We'll start with youth employment. I think it's vital that this country finally, once again, sees a boom. We have a productivity crisis. The outcome of that for young people.... I don't know your age, but you're young enough to answer this question. We saw 17.5% of young people go back to school this fall after not getting a summer job. The productivity crisis is caused by the impending production cap, and I appreciate my colleague from Newfoundland highlighting it as an investment cap.

Could you talk a little about the ideology of governments not being connected to the reality of what people are facing on the ground?

12:45 p.m.

Managing Director, Resource Works Society

Margareta Dovgal

Yes. I can put that in other words as well. Economic realism is in the interests of Canadians; economic fantasy is not.

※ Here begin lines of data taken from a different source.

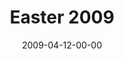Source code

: ---
layout: message
category: message
series: "Reset"
title: "Easter 2009"
date: 2009-04-12-00-00
message_id: 557
sc-permalink-url: "http://soundcloud.com/crdschurch/easter-2009"
audio: "http://s3.amazonaws.com/crossroads-media/messages/audio/Easter09.mp3"
audio-duration: "37:07"
description: "Brian Tome discusses why the resurrection of Jesus is significant and why it must be dealt with."
video: "http://s3.amazonaws.com/crossroads-media/messages/video/Easter09.mp4"
video-duration: "37:07"
yt-video-id: "Mx5w9XOlHCc"
video-image: "http://s3.amazonaws.com/crossroads-media/images/Easter09-still.jpg"
program: "http://s3.amazonaws.com/crossroads-media/documents/0411_12Program.pdf"
tag: 
 - tome
 - easter
 - jesus
 - resurrection
explicit: false
---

I'm 29 years old, to your point. When I was going to university, I had far better opportunities to pursue politics, get into exciting areas of research and become a real policy wonk in the field that I'm in right now because I was driven by the understanding that the climate is changing and that's a thing we need to deal with. However, I learned a lot about economics. I learned about the energy realism needed in this conversation.

To your point about productivity, Canada has an essential challenge before it right now. Do we want to be the ones to kneecap our industry in an uncertain time globally, or do we want to be the ones to ensure we have the money to invest in adaptation and create opportunities for Canadians, whether public or private? The current framework we're looking at is not going to achieve those things. It's going to make us poorer and less equipped to handle and deliver benefits for Canadians.

12:45 p.m.

Conservative

Branden Leslie Conservative Portage—Lisgar, MB

You mentioned in your opening remarks, which is connected to realism, some of the modelling that's been used. The Navius model has been very disconnected from reality in terms of emissions reductions. Could you speak a to the danger of us using computer modelling that has never been associated with reality and making government policy on the fly based on it?

12:45 p.m.

Managing Director, Resource Works Society

Margareta Dovgal

Modelling itself is not completely invalid. We use models in a variety of ways. It's about the assumptions you put into those models. If your assumptions are about things the market has not seen, like technologies that have not yet been deployed at scale where the underlining economics have not been realized and proven out, you'll potentially face a huge gap between what your model is predicting and what the reality on the ground is going to be.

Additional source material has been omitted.